Korean-American actor Daniel Henney plays Sam, a Chinese-American lawyer who is sent to China to work on a big project.  He does not speak Chinese and he knows very little about his heritage.  He has never been further out of New York City than 79th Street.  But he is ambitious and confident and is sure that he can make turn the project around quickly and make a triumphant return home.

Of course, he is wrong about, well, everything.

“Happy Endings'” Eliza Coupe plays Amanda, Sam’s “relocation specialist,” an American single mother who is fluent in Chinese.  Bill Paxton (“Big Love”) plays the head of the “Americaville” expatriate community, mostly made up of business people who have come to China to take advantage of the enormous economic opportunities.  And Alan Ruck (Cameron from “Ferris Buehler”) is the client, a cell phone manufacturer who wants to lock in an exclusive deal with a quirky inventor.  Sam also has an assistant named Fang Fang (Zhu Zhu of “Cloud Atlas”).
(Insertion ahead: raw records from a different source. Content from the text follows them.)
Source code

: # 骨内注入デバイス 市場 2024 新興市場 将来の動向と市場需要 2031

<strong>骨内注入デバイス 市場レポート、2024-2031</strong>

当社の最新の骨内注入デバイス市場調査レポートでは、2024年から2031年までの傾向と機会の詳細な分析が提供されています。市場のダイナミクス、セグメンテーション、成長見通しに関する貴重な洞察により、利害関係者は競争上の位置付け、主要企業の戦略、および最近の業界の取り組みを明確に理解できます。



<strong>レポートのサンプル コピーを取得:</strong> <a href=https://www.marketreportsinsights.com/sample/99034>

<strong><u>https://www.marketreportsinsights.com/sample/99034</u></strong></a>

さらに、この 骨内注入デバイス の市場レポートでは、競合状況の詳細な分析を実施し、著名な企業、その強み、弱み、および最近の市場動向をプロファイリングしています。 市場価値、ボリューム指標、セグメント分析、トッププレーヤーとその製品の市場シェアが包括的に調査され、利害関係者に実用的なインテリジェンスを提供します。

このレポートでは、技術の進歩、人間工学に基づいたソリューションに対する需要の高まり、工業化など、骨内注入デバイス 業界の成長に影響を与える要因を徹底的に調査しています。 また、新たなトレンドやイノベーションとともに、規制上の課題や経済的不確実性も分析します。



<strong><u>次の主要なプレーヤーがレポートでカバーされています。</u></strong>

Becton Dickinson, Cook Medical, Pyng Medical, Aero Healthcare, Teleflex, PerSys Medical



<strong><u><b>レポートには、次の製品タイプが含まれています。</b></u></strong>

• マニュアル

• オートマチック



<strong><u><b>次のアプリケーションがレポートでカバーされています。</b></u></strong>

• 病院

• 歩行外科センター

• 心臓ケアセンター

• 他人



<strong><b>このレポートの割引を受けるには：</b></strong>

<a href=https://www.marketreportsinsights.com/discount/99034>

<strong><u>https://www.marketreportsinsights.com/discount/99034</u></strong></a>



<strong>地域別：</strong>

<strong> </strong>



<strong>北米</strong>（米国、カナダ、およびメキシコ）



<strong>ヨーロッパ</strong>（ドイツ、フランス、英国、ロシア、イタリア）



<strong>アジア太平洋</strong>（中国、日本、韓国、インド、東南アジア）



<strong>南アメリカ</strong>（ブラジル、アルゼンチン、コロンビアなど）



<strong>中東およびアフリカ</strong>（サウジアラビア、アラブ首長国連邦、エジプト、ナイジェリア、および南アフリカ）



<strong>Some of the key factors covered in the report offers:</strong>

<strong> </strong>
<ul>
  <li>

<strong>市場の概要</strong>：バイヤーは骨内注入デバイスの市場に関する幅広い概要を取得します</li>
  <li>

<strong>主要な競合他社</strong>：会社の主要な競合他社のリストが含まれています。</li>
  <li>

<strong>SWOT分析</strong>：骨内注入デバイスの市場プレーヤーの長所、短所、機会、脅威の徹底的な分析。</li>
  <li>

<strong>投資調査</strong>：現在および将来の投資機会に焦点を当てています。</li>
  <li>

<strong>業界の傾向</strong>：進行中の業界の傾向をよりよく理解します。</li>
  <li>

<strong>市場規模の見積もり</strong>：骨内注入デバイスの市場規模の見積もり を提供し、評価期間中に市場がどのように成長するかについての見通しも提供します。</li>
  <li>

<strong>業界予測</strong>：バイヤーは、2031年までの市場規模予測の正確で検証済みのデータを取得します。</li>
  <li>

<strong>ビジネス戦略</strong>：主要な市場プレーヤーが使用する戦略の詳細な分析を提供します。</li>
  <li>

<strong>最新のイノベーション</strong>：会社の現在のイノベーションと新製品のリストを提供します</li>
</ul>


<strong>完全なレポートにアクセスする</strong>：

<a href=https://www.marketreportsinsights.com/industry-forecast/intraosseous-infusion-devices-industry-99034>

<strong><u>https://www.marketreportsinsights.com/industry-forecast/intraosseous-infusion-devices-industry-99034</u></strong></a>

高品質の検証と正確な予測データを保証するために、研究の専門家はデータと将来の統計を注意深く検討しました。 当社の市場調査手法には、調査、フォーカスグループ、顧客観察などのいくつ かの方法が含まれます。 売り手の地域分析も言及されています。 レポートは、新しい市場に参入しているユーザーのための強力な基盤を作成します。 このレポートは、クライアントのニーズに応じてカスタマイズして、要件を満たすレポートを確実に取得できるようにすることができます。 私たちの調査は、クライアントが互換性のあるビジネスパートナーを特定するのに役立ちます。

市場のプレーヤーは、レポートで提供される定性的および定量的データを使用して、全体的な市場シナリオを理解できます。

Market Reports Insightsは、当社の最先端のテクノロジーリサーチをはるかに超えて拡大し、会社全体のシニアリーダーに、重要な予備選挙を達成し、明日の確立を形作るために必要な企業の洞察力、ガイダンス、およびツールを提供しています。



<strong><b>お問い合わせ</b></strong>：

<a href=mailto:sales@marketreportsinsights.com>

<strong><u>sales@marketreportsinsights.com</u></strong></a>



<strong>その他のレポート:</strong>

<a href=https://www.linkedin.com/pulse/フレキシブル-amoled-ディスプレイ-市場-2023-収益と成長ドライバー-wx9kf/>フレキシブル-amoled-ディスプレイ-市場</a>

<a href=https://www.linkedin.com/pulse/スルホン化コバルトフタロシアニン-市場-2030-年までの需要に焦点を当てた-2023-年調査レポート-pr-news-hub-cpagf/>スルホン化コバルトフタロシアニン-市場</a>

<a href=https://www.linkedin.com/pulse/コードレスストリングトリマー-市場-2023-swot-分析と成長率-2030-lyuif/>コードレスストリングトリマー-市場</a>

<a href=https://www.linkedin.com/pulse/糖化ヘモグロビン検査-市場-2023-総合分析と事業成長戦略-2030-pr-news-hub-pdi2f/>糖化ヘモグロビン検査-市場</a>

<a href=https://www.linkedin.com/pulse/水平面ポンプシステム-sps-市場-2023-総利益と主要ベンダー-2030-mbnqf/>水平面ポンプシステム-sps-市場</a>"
The skills that made Sam successful in New York just get him into deeper trouble in China.  He unwisely ignores the advice from Amanda and Fang Fang, and ultimate discovers that his biggest failings come from his own unrecognized prejudices.

The laughter comes more from character than displacement mishaps.  Coupe is lovely in a more natural, understated character than her hilarious Jane in “Happy Endings,” and Henney’s lanky appeal as he tries to cope with an avalanche of language and cultural challenges is a pleasure to watch.  You will root for him to learn his lessons, save the day, and get the girl — and you will recognize and question your own assumptions and prejudices as well.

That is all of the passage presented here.